Global supply chains disruptions & the “Fed put”
· Yes, there is evidence that the supply chains disruptions are happening. For example, manufacturing suppliers’ delivery time especially in Germany and Japan is now longer than normal. High frequency data from China shows that the daily coal consumption by the six major electricity generators are picking up, but still 40% below historical averages.
· In our previous strategy note “Coronavirus Outbreak: An Economic Shock?”, we highlighted that the economic shock is going to be short but sharp. No doubt that the final economic cost of the outbreak is determined by how quickly the epidemic is deemed to be under control and whether it is affecting a much broader part of the world, which are big unknown now and causing anxiety.

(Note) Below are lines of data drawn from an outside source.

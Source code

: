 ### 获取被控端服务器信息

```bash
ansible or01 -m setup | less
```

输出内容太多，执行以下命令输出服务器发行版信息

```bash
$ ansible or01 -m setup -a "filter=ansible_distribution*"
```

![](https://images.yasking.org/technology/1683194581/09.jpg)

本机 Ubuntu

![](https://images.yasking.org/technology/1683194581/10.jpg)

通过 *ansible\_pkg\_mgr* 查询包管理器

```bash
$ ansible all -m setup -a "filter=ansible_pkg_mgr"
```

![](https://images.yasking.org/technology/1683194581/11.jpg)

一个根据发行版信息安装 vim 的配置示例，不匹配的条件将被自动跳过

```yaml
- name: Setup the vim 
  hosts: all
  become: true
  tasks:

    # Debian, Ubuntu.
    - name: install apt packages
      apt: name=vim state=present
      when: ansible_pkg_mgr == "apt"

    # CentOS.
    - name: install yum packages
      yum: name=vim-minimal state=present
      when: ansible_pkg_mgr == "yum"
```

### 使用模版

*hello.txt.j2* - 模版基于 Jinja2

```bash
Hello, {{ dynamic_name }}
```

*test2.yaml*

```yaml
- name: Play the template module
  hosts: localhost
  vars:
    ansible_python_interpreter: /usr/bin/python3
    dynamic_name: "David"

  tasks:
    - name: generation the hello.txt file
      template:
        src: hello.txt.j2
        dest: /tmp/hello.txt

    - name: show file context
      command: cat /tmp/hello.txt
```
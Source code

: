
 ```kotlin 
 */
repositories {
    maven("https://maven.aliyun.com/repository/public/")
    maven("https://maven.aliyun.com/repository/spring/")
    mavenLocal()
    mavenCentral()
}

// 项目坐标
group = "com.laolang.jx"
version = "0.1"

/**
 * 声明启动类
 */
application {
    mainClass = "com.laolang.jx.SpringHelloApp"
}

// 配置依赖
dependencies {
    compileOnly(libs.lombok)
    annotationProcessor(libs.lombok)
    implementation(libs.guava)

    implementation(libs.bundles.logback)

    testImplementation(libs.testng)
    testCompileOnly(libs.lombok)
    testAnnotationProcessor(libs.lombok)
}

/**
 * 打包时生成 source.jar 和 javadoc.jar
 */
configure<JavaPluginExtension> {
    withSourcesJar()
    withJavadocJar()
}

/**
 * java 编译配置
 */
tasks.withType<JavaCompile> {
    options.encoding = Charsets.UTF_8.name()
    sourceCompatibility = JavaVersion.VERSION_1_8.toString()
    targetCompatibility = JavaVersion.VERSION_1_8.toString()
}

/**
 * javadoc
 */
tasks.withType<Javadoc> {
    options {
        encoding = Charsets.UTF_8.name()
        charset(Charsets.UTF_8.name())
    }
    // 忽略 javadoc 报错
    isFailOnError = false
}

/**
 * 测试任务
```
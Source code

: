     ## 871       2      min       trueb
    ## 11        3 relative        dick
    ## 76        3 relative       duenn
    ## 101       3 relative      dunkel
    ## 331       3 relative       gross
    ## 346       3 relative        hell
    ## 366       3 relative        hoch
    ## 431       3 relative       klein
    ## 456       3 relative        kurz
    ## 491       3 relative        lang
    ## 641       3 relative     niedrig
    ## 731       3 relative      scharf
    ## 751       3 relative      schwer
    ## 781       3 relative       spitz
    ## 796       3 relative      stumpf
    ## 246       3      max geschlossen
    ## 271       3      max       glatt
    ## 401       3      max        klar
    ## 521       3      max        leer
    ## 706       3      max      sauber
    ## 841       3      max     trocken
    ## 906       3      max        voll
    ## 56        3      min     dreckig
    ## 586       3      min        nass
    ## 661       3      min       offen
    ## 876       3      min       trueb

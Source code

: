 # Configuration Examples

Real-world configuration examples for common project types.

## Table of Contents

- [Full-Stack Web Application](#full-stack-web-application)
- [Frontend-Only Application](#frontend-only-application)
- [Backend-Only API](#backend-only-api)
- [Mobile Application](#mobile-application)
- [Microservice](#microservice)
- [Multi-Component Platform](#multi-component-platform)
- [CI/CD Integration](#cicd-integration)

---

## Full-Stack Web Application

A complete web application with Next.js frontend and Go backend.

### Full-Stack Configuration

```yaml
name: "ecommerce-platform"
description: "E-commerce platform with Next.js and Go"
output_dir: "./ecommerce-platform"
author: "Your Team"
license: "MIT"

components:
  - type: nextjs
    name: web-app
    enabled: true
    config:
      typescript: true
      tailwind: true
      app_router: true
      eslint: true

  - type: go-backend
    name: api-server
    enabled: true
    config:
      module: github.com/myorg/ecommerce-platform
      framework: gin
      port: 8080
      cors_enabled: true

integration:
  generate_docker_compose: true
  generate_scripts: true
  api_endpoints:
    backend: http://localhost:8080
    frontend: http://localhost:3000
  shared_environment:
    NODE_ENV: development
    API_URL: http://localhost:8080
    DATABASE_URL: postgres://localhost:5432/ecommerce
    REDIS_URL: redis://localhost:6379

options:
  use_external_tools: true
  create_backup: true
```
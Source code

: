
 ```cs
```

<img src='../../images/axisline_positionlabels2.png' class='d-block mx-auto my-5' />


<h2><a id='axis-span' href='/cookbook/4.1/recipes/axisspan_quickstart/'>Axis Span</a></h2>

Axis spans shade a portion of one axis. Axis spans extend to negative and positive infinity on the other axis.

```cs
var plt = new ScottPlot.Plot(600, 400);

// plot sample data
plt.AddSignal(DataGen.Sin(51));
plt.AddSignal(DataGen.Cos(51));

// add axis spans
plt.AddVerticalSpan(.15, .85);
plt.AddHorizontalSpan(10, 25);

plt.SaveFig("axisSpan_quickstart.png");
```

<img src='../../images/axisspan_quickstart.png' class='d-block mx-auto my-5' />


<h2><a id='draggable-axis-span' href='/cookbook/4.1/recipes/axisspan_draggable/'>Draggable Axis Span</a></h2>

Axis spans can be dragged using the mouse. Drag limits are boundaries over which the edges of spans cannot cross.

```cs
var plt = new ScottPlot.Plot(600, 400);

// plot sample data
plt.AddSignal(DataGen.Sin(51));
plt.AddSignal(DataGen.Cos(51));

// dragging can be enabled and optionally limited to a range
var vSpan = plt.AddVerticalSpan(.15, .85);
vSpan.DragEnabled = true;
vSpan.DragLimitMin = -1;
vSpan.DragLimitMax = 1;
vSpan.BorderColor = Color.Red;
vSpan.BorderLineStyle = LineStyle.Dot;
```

· In the worst case scenario that a broader outbreak occurs in US and Europe, the stock market could go down further. In this black swan event, the Fed & other central banks and governments globally will certainty heavily engage in monetary and fiscal easing to support the economies.
· While we are still far from this worst case scenario, market is currently pricing in three rate cuts this year. Also, there are news that EU should likely allow waivers under EU fiscal rules for countries hit by the coronavirus outbreak to spend more and tackle the epidemic. ECB Christine Lagarde reiterated this and called for Eurozone governments to use their budgetary leeway to boost growth amid the bloc's slowdown, particularly under present circumstances.
V-shaped recovery remains our base case; U-Shaped recovery a possibility
· At this point of time, our base case scenario is that the negative impact of the epidemic could be short-lived. However, will we see a quicker recovery in China and global growth later this year, or will it take longer? Timing the market is very difficult. Therefore, any deep corrections are medium-term buying opportunities for quality growth and value stocks as well as megatrend thematic-related stocks.
· Volatility also spiked. Instead of concerning about short-term volatility, investors can take advantage of volatility to get exposure to quality companies and gold through structure products, with the later serves as a hedge to downside risk as well.